* TASK OBJECTIVE *
Find the line with "Clearly one of" in the entries below. Repeat it, every following line, and the line with "and finally one", exactly and with nothing added.

* Pictures paired with source code *
-.-.-

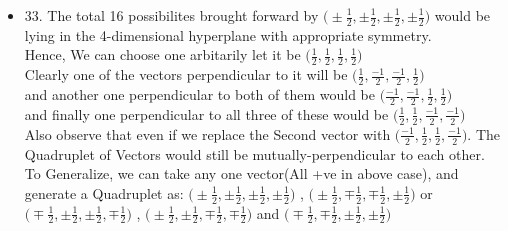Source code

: \documentclass{article}
\begin{document}
\begin{itemize}
  \item 33. The total 16 possibilites brought forward by $\big(\pm \frac{1}{2}, \pm \frac{1}{2},\pm \frac{1}{2},\pm \frac{1}{2}\big)$ would be lying in the 4-dimensional hyperplane with appropriate symmetry. \\
  Hence, We can choose one arbitarily let it be $\big(\frac{1}{2},\frac{1}{2},\frac{1}{2},\frac{1}{2} \big)$ \\
  Clearly one of the vectors perpendicular to it will be $\big(\frac{1}{2},\frac{-1}{2},\frac{-1}{2},\frac{1}{2} \big)$ \\
  and another one perpendicular to both of them would be $\big(\frac{-1}{2},\frac{-1}{2},\frac{1}{2},\frac{1}{2} \big)$ \\
  and finally one perpendicular to all three of these would be $\big(\frac{1}{2},\frac{1}{2},\frac{-1}{2},\frac{-1}{2} \big)$\\
  Also observe that even if we replace the Second vector with $\big(\frac{-1}{2},\frac{1}{2},\frac{1}{2},\frac{-1}{2} \big)$. The Quadruplet of Vectors would still be mutually-perpendicular to each other.
  \\ To Generalize, we can take any one vector(All +ve in above case), and generate a Quadruplet as:
  $\big(\pm \frac{1}{2}, \pm \frac{1}{2},\pm \frac{1}{2},\pm \frac{1}{2}\big)$ , $\big(\pm \frac{1}{2}, \mp \frac{1}{2},\mp \frac{1}{2},\pm \frac{1}{2}\big)$ or $\big(\mp \frac{1}{2}, \pm \frac{1}{2},\pm \frac{1}{2},\mp \frac{1}{2}\big)$ , $\big(\pm \frac{1}{2}, \pm \frac{1}{2},\mp \frac{1}{2},\mp \frac{1}{2}\big)$ and $\big(\mp \frac{1}{2}, \mp \frac{1}{2},\pm \frac{1}{2},\pm \frac{1}{2}\big)$
\end{itemize}
\end{document}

-.-.-

* COMPLETED TASK *
  Clearly one of the vectors perpendicular to it will be $\big(\frac{1}{2},\frac{-1}{2},\frac{-1}{2},\frac{1}{2} \big)$ \\
  and another one perpendicular to both of them would be $\big(\frac{-1}{2},\frac{-1}{2},\frac{1}{2},\frac{1}{2} \big)$ \\
  and finally one perpendicular to all three of these would be $\big(\frac{1}{2},\frac{1}{2},\frac{-1}{2},\frac{-1}{2} \big)$\\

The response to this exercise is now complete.